▶ EXTRACTED DATA:
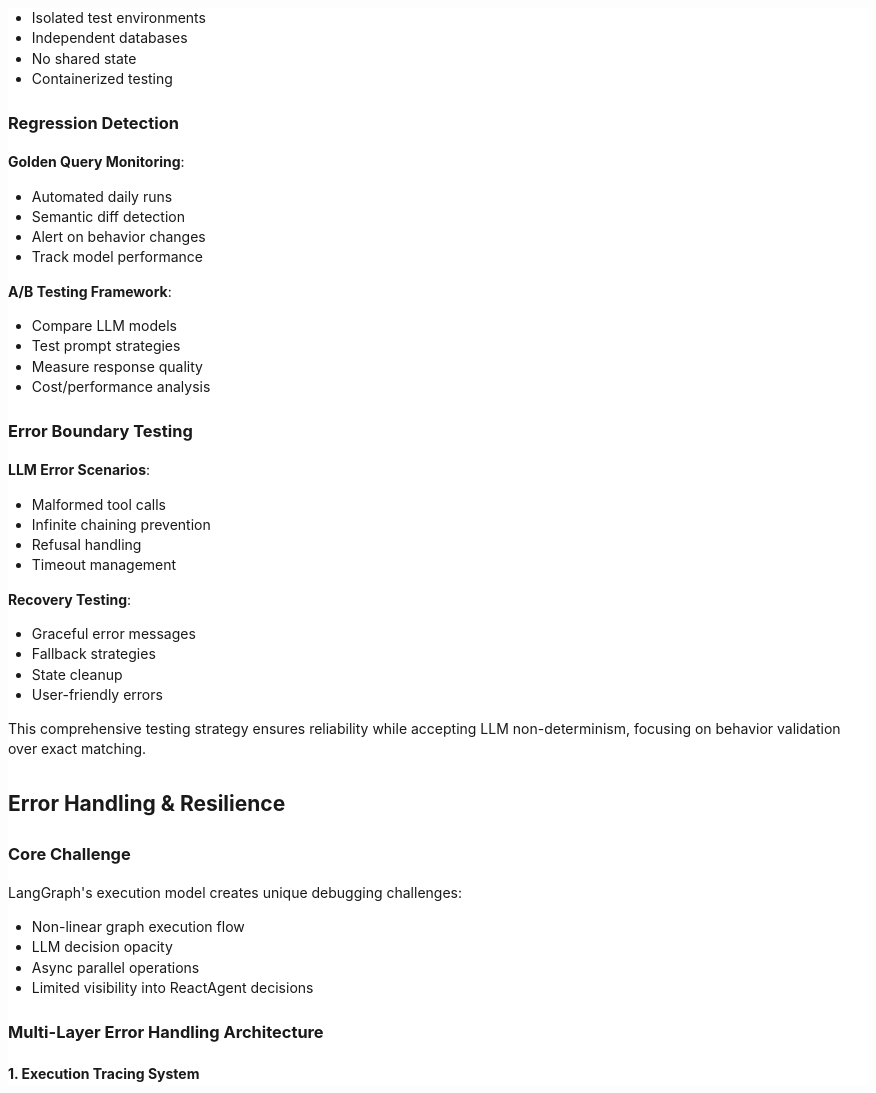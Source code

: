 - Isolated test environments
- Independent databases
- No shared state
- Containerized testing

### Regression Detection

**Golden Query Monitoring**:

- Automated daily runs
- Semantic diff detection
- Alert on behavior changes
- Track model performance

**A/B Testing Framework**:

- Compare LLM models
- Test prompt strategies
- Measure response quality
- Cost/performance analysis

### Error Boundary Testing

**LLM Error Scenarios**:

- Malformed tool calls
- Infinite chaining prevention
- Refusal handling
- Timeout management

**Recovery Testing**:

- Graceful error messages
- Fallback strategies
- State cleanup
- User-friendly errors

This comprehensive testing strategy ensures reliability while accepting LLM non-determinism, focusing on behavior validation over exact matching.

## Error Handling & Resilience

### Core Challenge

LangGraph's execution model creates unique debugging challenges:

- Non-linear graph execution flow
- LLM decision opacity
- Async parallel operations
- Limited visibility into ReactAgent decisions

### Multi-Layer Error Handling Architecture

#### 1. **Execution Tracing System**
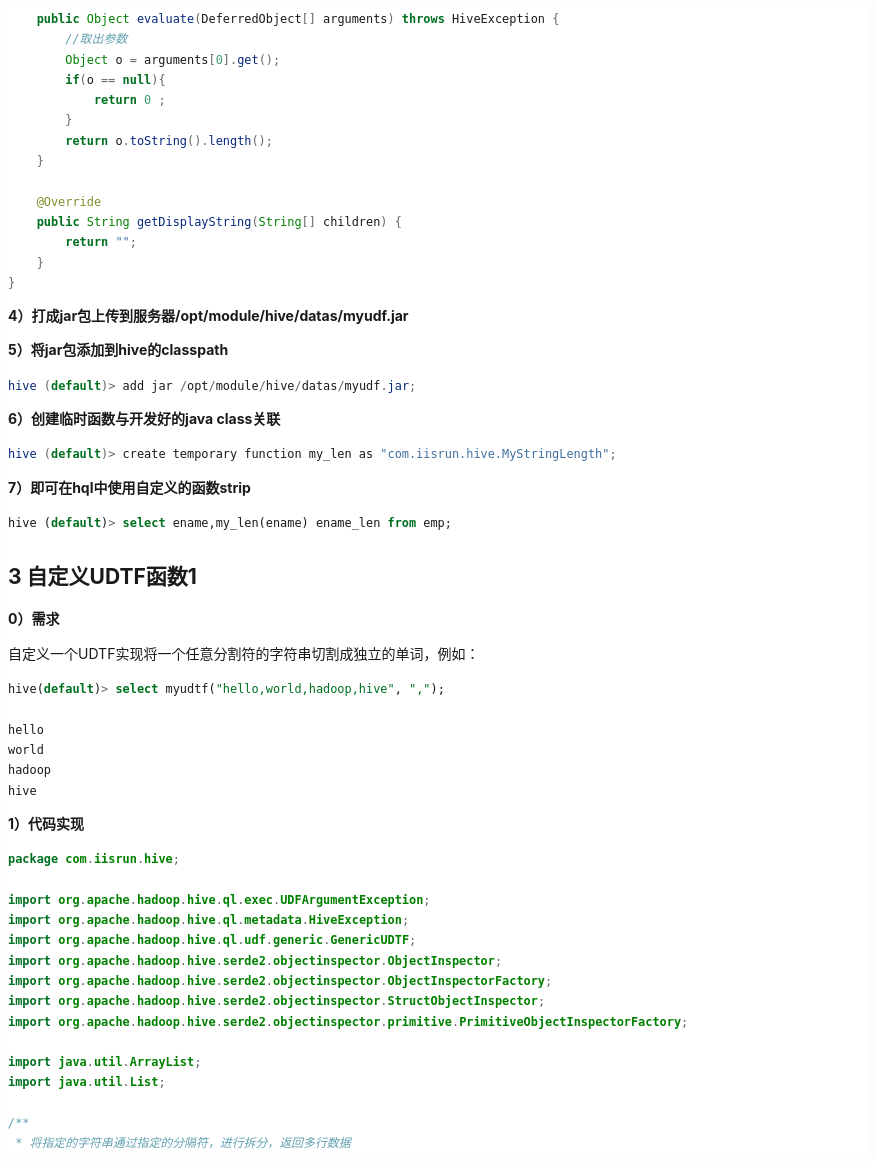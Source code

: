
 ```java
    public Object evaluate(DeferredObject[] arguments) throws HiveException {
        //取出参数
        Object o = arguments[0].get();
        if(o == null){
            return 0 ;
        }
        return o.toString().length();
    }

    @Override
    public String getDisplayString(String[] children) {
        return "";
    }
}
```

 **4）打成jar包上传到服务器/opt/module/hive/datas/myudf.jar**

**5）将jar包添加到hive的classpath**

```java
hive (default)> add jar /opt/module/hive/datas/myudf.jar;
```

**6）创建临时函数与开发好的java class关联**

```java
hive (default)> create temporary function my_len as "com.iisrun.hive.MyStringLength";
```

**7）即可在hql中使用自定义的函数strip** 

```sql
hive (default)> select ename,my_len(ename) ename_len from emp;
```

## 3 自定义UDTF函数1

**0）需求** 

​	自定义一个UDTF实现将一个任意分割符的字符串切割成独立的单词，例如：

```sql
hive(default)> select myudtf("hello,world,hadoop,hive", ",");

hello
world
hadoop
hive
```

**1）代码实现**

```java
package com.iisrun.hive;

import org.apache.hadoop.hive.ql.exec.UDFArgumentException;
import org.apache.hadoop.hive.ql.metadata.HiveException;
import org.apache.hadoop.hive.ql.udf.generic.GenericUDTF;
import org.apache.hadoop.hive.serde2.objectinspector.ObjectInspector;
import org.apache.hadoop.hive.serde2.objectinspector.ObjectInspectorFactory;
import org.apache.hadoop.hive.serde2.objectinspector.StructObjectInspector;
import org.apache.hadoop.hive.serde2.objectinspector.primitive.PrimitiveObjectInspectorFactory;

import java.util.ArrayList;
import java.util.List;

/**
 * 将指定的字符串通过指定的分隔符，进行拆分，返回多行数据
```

▶ TASK PROMPT:
Where does the string "datas" appear in the records above? Return every line that holds it.

▶ REPLY:
 **4）打成jar包上传到服务器/opt/module/hive/datas/myudf.jar**
hive (default)> add jar /opt/module/hive/datas/myudf.jar;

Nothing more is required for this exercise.